In sintesi, l’epoca di fioritura, la quantità di precipitazioni e la temperatura giocano il ruolo principale per la qualità dell’annata.
Uva – le dive!
Da ciò si deduce che in regioni calde e secche come l’Italia meridionale o alcune zone della Spagna, dove un’annata fresca significa che il termometro segna 33 anziché 37 gradi in estate e anche qualche goccia di pioggia a luglio passa alla storia, l’importanza dell’annata in etichetta non è molto significativa. Tuttavia, si può dire che queste regioni sono di solito anche la patria di vini meno complessi, gradevoli e facili da bere. I grandi vini del mondo sono generalmente caratterizzati da una fine struttura acida, che non può svilupparsi in regioni troppo calde. Le uve più esigenti vogliono maturare a lungo a temperature moderate (il Cabernet Sauvignon e il Riesling, in particolare, hanno un’aria e una grazia da diva) e più si prolunga la stagione di crescita, più il clima autunnale diventa influente e importante. Con uve a maturazione precoce come lo Chardonnay o il Pinot Nero, sono soprattutto i vini delle regioni vinicole più fresche ad aver raggiunto la fama mondiale. Burgenland, Champagne o Bordeaux, per esempio. In Champagne , la differenza tra un’annata fresca e una calda è enorme e l’influenza dell’annata sulla qualità del vino è altrettanto grande.

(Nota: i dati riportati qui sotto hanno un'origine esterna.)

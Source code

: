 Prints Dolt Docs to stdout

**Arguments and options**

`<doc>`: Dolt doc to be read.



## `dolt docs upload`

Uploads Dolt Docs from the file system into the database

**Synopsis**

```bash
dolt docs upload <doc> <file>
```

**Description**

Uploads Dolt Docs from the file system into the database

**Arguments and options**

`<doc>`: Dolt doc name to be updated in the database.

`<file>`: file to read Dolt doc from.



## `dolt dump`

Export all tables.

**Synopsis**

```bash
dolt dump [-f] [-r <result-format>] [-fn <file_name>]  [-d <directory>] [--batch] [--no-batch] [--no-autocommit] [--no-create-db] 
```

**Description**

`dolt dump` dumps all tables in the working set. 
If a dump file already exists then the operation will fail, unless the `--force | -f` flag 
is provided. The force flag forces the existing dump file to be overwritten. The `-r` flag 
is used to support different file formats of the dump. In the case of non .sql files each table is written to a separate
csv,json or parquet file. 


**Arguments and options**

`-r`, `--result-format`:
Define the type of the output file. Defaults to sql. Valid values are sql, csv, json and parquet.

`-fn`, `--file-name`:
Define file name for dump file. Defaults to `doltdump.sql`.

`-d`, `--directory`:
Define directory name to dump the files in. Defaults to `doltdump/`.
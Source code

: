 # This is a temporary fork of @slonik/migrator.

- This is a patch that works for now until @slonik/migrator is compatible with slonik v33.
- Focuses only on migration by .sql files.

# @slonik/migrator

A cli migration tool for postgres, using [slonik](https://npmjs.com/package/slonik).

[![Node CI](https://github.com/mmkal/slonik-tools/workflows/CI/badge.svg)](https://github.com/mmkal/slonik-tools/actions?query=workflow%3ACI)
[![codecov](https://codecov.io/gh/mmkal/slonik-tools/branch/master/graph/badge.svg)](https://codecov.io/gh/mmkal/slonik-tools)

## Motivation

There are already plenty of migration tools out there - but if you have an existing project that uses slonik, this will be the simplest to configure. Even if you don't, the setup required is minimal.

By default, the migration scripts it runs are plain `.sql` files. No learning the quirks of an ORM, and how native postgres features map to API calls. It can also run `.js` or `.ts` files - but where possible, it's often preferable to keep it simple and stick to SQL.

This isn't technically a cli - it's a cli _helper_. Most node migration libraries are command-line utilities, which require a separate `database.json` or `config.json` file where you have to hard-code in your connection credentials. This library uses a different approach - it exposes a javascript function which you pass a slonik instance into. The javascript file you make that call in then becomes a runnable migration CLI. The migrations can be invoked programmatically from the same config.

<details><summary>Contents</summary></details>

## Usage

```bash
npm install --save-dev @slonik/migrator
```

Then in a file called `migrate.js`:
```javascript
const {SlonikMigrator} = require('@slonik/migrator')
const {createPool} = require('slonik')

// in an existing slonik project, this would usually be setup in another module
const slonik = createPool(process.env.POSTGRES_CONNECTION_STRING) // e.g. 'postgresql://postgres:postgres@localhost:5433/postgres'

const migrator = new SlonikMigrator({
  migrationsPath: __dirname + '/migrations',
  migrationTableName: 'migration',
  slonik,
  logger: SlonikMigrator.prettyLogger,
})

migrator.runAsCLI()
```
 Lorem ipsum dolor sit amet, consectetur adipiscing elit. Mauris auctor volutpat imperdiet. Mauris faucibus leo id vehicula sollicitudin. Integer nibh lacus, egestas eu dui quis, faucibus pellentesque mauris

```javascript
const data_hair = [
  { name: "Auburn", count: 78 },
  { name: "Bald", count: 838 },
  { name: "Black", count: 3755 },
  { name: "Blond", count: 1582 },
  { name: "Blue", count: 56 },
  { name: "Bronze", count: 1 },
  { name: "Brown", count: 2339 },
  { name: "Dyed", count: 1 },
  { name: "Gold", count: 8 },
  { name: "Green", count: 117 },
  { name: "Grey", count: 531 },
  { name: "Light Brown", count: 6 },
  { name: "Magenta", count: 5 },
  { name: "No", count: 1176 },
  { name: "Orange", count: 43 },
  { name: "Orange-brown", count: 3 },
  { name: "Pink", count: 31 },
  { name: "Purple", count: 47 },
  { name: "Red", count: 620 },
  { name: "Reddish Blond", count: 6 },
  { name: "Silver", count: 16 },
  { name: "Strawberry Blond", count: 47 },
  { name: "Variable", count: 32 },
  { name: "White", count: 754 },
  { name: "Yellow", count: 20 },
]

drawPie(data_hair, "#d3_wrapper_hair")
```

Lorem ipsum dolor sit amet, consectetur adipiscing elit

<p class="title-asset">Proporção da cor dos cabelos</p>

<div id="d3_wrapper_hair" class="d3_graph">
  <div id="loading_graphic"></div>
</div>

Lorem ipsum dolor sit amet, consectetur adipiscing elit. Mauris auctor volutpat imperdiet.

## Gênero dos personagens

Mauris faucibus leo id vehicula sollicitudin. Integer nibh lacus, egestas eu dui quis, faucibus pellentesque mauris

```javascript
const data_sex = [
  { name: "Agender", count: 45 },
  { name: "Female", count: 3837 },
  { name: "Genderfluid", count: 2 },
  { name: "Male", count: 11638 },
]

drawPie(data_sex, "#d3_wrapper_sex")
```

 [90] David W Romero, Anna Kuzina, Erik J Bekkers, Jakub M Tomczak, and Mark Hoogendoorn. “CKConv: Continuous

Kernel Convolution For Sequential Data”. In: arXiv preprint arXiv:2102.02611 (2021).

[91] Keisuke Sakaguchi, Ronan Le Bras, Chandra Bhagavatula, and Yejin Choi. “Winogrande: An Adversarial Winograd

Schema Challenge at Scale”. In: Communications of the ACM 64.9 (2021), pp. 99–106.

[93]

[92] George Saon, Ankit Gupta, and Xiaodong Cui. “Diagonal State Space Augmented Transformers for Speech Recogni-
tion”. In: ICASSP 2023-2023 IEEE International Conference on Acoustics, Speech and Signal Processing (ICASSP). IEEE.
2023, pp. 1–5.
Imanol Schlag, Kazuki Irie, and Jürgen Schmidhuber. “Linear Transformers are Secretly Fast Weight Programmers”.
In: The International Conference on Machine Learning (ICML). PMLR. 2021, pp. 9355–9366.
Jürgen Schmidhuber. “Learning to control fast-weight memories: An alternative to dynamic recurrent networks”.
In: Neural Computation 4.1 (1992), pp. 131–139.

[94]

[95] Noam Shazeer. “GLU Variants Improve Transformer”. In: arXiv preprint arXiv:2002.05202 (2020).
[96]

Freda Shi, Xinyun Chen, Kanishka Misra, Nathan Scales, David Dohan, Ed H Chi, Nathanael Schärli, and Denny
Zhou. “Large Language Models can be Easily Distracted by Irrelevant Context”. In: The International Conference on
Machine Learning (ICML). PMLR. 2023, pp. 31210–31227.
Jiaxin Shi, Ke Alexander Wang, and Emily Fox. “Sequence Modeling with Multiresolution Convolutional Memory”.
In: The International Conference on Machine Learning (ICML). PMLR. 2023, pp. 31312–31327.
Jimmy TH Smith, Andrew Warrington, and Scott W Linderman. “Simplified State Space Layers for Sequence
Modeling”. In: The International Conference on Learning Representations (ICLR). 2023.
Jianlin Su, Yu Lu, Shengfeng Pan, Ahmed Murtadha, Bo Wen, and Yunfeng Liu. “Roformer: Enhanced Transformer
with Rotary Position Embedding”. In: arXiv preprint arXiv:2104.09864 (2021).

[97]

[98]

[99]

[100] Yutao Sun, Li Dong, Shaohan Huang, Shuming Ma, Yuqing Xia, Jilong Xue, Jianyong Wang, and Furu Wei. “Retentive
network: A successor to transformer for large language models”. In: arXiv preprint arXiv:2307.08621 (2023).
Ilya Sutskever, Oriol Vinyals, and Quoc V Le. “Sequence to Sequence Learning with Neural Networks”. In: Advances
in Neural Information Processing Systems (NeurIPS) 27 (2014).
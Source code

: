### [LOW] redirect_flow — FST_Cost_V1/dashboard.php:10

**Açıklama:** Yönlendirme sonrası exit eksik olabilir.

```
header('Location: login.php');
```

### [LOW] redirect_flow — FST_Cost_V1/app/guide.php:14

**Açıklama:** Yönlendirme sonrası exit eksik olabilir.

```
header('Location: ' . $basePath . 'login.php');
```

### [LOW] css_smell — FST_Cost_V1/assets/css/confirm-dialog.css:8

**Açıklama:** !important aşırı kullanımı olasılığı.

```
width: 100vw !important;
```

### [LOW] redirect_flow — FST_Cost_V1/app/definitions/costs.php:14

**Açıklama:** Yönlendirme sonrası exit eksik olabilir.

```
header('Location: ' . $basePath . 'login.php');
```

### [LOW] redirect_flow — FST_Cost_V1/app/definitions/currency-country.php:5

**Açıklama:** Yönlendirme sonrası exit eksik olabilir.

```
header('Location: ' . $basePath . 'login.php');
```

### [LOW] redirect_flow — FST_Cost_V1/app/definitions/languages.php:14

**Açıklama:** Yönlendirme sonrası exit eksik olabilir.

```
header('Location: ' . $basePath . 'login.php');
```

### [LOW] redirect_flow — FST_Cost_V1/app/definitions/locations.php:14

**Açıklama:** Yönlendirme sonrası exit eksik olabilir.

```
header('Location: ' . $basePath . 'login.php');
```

Per questo motivo l’annata è un indicatore importante per valutare la qualità del vino. Tuttavia, non è sufficiente ricordare se l’estate è stata calda e lunga. E naturalmente anche qui ci sono situazioni eccezionali: il sito poco notato e considerato inferiore nella valle laterale ombrosa, che offre una qualità eccezionale in annate in realtà troppo calde, o il pendio scosceso le cui viti minacciano costantemente di seccarsi perché il terreno non riesce a trattenere l’acqua e che ora improvvisamente produce i migliori vini grazie all’estate piovosa.
A questo punto vi consiglio le “tavole d’annata”, che potete richiedere al vostro enotecario di fiducia.